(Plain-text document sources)
________________________________________
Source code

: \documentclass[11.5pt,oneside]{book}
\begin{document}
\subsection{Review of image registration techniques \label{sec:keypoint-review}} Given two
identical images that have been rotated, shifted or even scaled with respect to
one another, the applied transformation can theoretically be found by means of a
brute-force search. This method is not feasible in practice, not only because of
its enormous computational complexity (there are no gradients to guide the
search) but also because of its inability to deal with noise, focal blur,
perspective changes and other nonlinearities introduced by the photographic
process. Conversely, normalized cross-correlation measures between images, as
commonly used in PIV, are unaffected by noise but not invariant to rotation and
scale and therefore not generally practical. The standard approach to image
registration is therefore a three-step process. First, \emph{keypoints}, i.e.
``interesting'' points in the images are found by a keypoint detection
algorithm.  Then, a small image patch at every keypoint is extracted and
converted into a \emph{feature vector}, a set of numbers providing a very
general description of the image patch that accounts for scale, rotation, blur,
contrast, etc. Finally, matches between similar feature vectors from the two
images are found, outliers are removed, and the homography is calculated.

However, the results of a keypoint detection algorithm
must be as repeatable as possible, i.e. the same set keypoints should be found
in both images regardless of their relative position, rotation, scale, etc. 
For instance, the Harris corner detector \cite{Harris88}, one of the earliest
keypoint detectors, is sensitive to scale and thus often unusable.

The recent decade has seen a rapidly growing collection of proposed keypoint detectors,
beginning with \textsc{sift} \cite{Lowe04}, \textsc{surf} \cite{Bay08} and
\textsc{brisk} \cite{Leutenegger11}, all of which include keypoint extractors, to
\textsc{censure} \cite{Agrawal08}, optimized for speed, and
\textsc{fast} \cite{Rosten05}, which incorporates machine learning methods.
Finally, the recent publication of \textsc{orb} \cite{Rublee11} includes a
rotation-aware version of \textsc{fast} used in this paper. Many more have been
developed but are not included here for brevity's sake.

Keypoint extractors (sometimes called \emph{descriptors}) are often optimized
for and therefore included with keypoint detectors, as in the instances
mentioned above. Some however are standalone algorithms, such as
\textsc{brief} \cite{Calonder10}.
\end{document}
________________________________________
## DESCRIPTION OF THE TASK
All records shown above need to be written out again verbatim.

## FINISHED TASK
Source code

: \documentclass[11.5pt,oneside]{book}
\begin{document}
\subsection{Review of image registration techniques \label{sec:keypoint-review}} Given two
identical images that have been rotated, shifted or even scaled with respect to
one another, the applied transformation can theoretically be found by means of a
brute-force search. This method is not feasible in practice, not only because of
its enormous computational complexity (there are no gradients to guide the
search) but also because of its inability to deal with noise, focal blur,
perspective changes and other nonlinearities introduced by the photographic
process. Conversely, normalized cross-correlation measures between images, as
commonly used in PIV, are unaffected by noise but not invariant to rotation and
scale and therefore not generally practical. The standard approach to image
registration is therefore a three-step process. First, \emph{keypoints}, i.e.
``interesting'' points in the images are found by a keypoint detection
algorithm.  Then, a small image patch at every keypoint is extracted and
converted into a \emph{feature vector}, a set of numbers providing a very
general description of the image patch that accounts for scale, rotation, blur,
contrast, etc. Finally, matches between similar feature vectors from the two
images are found, outliers are removed, and the homography is calculated.

However, the results of a keypoint detection algorithm
must be as repeatable as possible, i.e. the same set keypoints should be found
in both images regardless of their relative position, rotation, scale, etc. 
For instance, the Harris corner detector \cite{Harris88}, one of the earliest
keypoint detectors, is sensitive to scale and thus often unusable.

The recent decade has seen a rapidly growing collection of proposed keypoint detectors,
beginning with \textsc{sift} \cite{Lowe04}, \textsc{surf} \cite{Bay08} and
\textsc{brisk} \cite{Leutenegger11}, all of which include keypoint extractors, to
\textsc{censure} \cite{Agrawal08}, optimized for speed, and
\textsc{fast} \cite{Rosten05}, which incorporates machine learning methods.
Finally, the recent publication of \textsc{orb} \cite{Rublee11} includes a
rotation-aware version of \textsc{fast} used in this paper. Many more have been
developed but are not included here for brevity's sake.

Keypoint extractors (sometimes called \emph{descriptors}) are often optimized
for and therefore included with keypoint detectors, as in the instances
mentioned above. Some however are standalone algorithms, such as
\textsc{brief} \cite{Calonder10}.
\end{document}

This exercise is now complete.